Recientes estudios de la actualidad social, señalan que los ególatras pueden estar siendo desarrollados en las propias familias. La imposición de triunfar en la vida, y que eso va por el camino hacia el poder, el dinero, el lujo. Olvidar con demasiada facilidad que el esfuerzo personal, que las acciones bien hechas se premian, pero que las fallidas se castigan, parece estar en ese refuerzo al ego. Alimentar que se tiene todo lo que se desea porque nos los merecemos, puede estar engordando a un ego sin musculatura para sostenerlo. La televisión da ejemplos diarios de tales comportamientos. Van formándose personas caprichosas, capaces de cualquier triquiñuela con el fin de conseguir lo que desean. Desde el seno familiar puede estar desarrollándose a unos ególatras que, en puestos claves de la sociedad, alcancen su máximo paroxismo particular. Educar en la humildad y equilibrio entre lo que se sabe y lo que se comparte, es, dicen los expertos, desarrollar una personalidad sana y al servicio de la sociedad. Que tu ego no preceda a tu sombra.
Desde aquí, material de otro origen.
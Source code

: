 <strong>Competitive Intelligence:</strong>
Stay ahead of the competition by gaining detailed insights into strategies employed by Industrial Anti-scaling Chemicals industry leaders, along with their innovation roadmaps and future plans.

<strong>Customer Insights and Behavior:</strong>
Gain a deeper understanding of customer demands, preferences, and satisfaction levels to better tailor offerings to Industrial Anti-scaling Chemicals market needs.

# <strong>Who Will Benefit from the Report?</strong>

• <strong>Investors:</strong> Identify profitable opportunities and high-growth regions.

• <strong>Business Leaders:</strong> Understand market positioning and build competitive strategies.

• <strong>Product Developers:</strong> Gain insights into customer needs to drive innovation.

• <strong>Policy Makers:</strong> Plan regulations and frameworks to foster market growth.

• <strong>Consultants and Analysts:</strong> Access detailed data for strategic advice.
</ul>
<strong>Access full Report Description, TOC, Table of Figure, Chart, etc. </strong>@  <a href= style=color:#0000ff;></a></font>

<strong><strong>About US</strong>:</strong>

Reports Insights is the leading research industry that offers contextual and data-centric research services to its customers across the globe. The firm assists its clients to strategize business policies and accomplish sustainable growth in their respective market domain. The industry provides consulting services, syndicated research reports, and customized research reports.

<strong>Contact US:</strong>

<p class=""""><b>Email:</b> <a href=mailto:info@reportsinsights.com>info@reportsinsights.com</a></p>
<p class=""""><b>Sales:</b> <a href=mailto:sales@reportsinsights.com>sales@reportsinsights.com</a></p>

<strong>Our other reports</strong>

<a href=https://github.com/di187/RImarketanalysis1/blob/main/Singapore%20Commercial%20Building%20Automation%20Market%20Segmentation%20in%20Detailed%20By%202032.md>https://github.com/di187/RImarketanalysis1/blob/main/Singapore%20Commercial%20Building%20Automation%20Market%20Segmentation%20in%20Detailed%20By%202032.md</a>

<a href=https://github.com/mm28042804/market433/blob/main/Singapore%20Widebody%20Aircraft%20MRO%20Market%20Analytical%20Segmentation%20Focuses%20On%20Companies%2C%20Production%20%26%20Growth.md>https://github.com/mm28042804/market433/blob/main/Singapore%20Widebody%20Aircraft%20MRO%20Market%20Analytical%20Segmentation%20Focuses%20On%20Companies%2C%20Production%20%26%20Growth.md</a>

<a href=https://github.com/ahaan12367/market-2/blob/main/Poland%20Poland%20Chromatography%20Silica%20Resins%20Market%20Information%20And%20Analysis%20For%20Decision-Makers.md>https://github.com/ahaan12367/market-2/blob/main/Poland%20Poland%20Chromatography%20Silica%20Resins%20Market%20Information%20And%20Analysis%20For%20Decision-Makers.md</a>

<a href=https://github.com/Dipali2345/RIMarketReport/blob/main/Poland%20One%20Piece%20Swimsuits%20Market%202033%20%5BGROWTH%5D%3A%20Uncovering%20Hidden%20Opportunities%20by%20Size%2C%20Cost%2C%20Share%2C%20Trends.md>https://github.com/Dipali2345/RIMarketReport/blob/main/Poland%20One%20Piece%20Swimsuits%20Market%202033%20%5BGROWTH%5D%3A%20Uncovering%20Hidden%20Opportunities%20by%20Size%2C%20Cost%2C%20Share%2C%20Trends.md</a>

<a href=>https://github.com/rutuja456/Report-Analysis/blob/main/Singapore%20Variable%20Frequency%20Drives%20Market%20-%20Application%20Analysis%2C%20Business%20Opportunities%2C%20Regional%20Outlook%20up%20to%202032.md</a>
Si el ególatra nace en una familia millonaria, donde toda apetencia tiene su asiento, nos sale un Donald Trump. Cuya ambición no tiene medida. Se le ve a simple vista. No es necesario someterle a una junta de psicólogos. Sus actitudes corporales, sus gestos faciales, su forma de sonreír y de mirar a sus colegas presidentes en la reciente Cumbre del G-7 en Taormina, Italia, lo delatan. No digamos si analizamos su discursiva desde que imprecó a adversarios, amigos republicanos y mujeres en general, hasta sus primeras palabras como presidente de los EEUU. Por encima de Trump, ni Trump.
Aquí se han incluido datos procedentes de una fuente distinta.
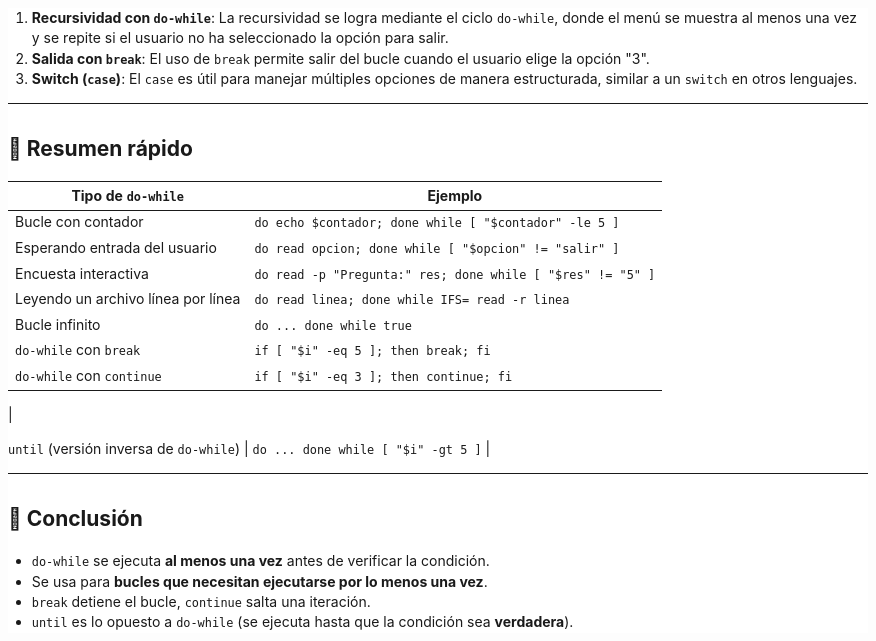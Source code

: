 1. **Recursividad con `do-while`**: La recursividad se logra mediante el ciclo `do-while`, donde el menú se muestra al menos una vez y se repite si el usuario no ha seleccionado la opción para salir.
2. **Salida con `break`**: El uso de `break` permite salir del bucle cuando el usuario elige la opción "3".
3. **Switch (`case`)**: El `case` es útil para manejar múltiples opciones de manera estructurada, similar a un `switch` en otros lenguajes.

---

## 🚀 **Resumen rápido**
| Tipo de `do-while` | Ejemplo |
|--------------|---------|
| Bucle con contador | `do echo $contador; done while [ "$contador" -le 5 ]` |
| Esperando entrada del usuario | `do read opcion; done while [ "$opcion" != "salir" ]` |
| Encuesta interactiva | `do read -p "Pregunta:" res; done while [ "$res" != "5" ]` |
| Leyendo un archivo línea por línea | `do read linea; done while IFS= read -r linea` |
| Bucle infinito | `do ... done while true` |
| `do-while` con `break` | `if [ "$i" -eq 5 ]; then break; fi` |
| `do-while` con `continue` | `if [ "$i" -eq 3 ]; then continue; fi` |
|

 `until` (versión inversa de `do-while`) | `do ... done while [ "$i" -gt 5 ]` |

---

## 🎯 **Conclusión**
- `do-while` se ejecuta **al menos una vez** antes de verificar la condición.
- Se usa para **bucles que necesitan ejecutarse por lo menos una vez**.
- `break` detiene el bucle, `continue` salta una iteración.
- `until` es lo opuesto a `do-while` (se ejecuta hasta que la condición sea **verdadera**).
En los predios locales no estamos exentos de la egolatría militante. No sólo ciertos políticos, muchos de ellos aspirantes firmes y celosos por ocupar la presidencia del gobierno de España, sino que hay una amplia gama de egos desatados por todo el mapa patrio. Ahí están esos catalanes que dirigen la gesta independentista. Los variados jueces, fiscales, médicos, periodistas, psiquiatras, policías, generales, futbolistas, académicos, funcionarios, conserjes y consejeros, nobles, contertulios de radio y TV. La parafernalia ególatra es ancha y ajena. El club español de los encantados de haberse conocido no cabe en el territorio. Cada Comunidad Autónoma tiene el suyo con su escudo de armas. ´Sólo nosotros somos imprescindibles’, es su blasón. Una plaga que se ha reproducido como si esto fuera el Egipto bíblico.
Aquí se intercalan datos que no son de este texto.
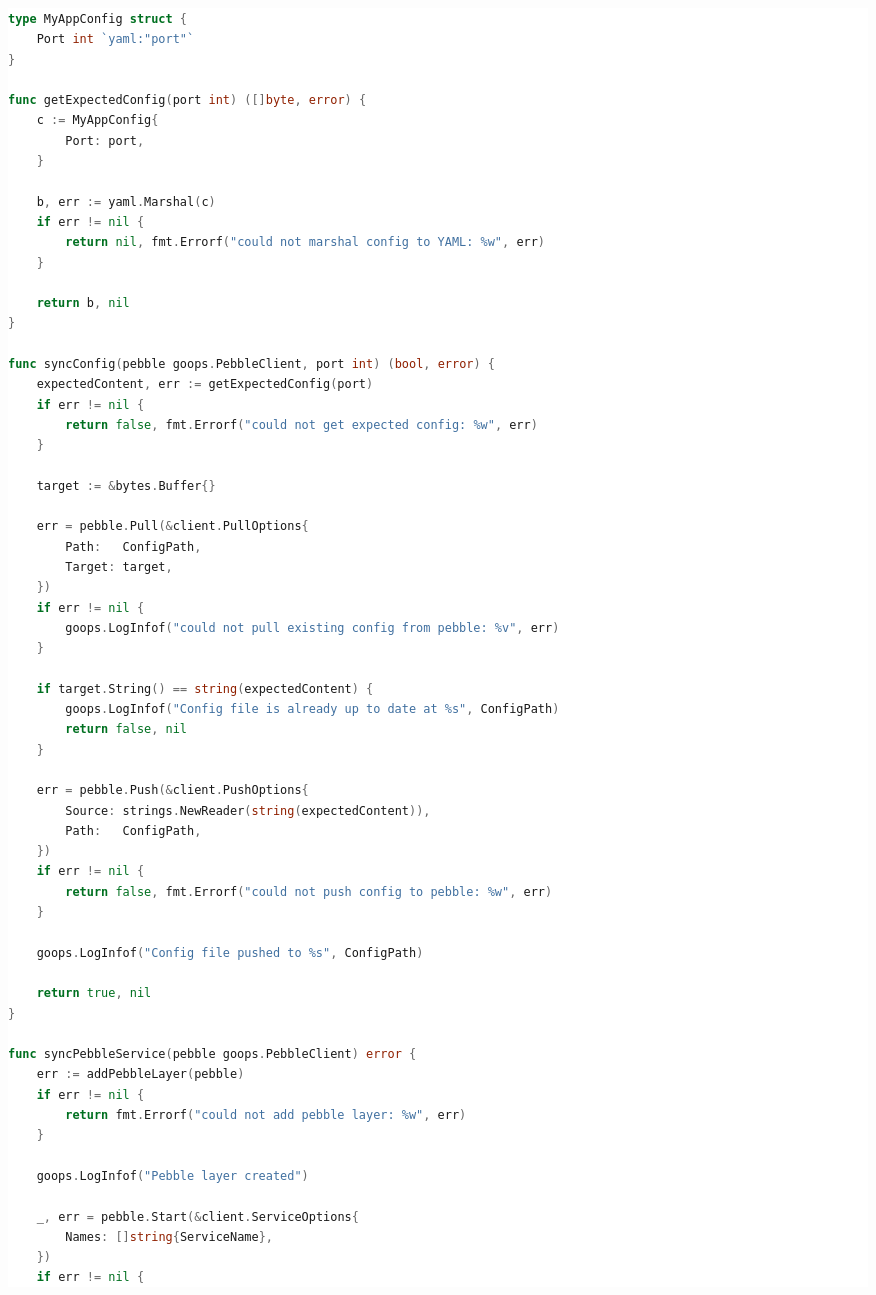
 ```go
type MyAppConfig struct {
	Port int `yaml:"port"`
}

func getExpectedConfig(port int) ([]byte, error) {
	c := MyAppConfig{
		Port: port,
	}

	b, err := yaml.Marshal(c)
	if err != nil {
		return nil, fmt.Errorf("could not marshal config to YAML: %w", err)
	}

	return b, nil
}

func syncConfig(pebble goops.PebbleClient, port int) (bool, error) {
	expectedContent, err := getExpectedConfig(port)
	if err != nil {
		return false, fmt.Errorf("could not get expected config: %w", err)
	}

	target := &bytes.Buffer{}

	err = pebble.Pull(&client.PullOptions{
		Path:   ConfigPath,
		Target: target,
	})
	if err != nil {
		goops.LogInfof("could not pull existing config from pebble: %v", err)
	}

	if target.String() == string(expectedContent) {
		goops.LogInfof("Config file is already up to date at %s", ConfigPath)
		return false, nil
	}

	err = pebble.Push(&client.PushOptions{
		Source: strings.NewReader(string(expectedContent)),
		Path:   ConfigPath,
	})
	if err != nil {
		return false, fmt.Errorf("could not push config to pebble: %w", err)
	}

	goops.LogInfof("Config file pushed to %s", ConfigPath)

	return true, nil
}

func syncPebbleService(pebble goops.PebbleClient) error {
	err := addPebbleLayer(pebble)
	if err != nil {
		return fmt.Errorf("could not add pebble layer: %w", err)
	}

	goops.LogInfof("Pebble layer created")

	_, err = pebble.Start(&client.ServiceOptions{
		Names: []string{ServiceName},
	})
	if err != nil {
```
Estos y otros menos ostensibles, se consideran personas únicas, convencidos de que poseen aptitudes excepcionales, que tienen una misión en el mundo, cual es mandar y ser obedecidos. Se alimentan de la admiración incondicional de su corte particular. No es infrecuente que oculten una profunda inseguridad y que el intento de superar su baja autoestima los lleve a conseguir la cumbre del poder. Recuérdese a Adolf Hitler: de pintor frustrado a líder nazi. El ególatra aprovecha siempre las debilidades de los demás. Envidia, arrogancia y prepotencia son sus formas de ser. ¿A quién tienen en mente? Aquí en España a más de uno, seguramente. Esos que ven a los demás como seres inferiores, suelen producir reacciones de rechazo. Un ególatra siempre es conflictivo. España está asomada al balcón de la egolatría, que ya cotiza al alza en el IBEX-35.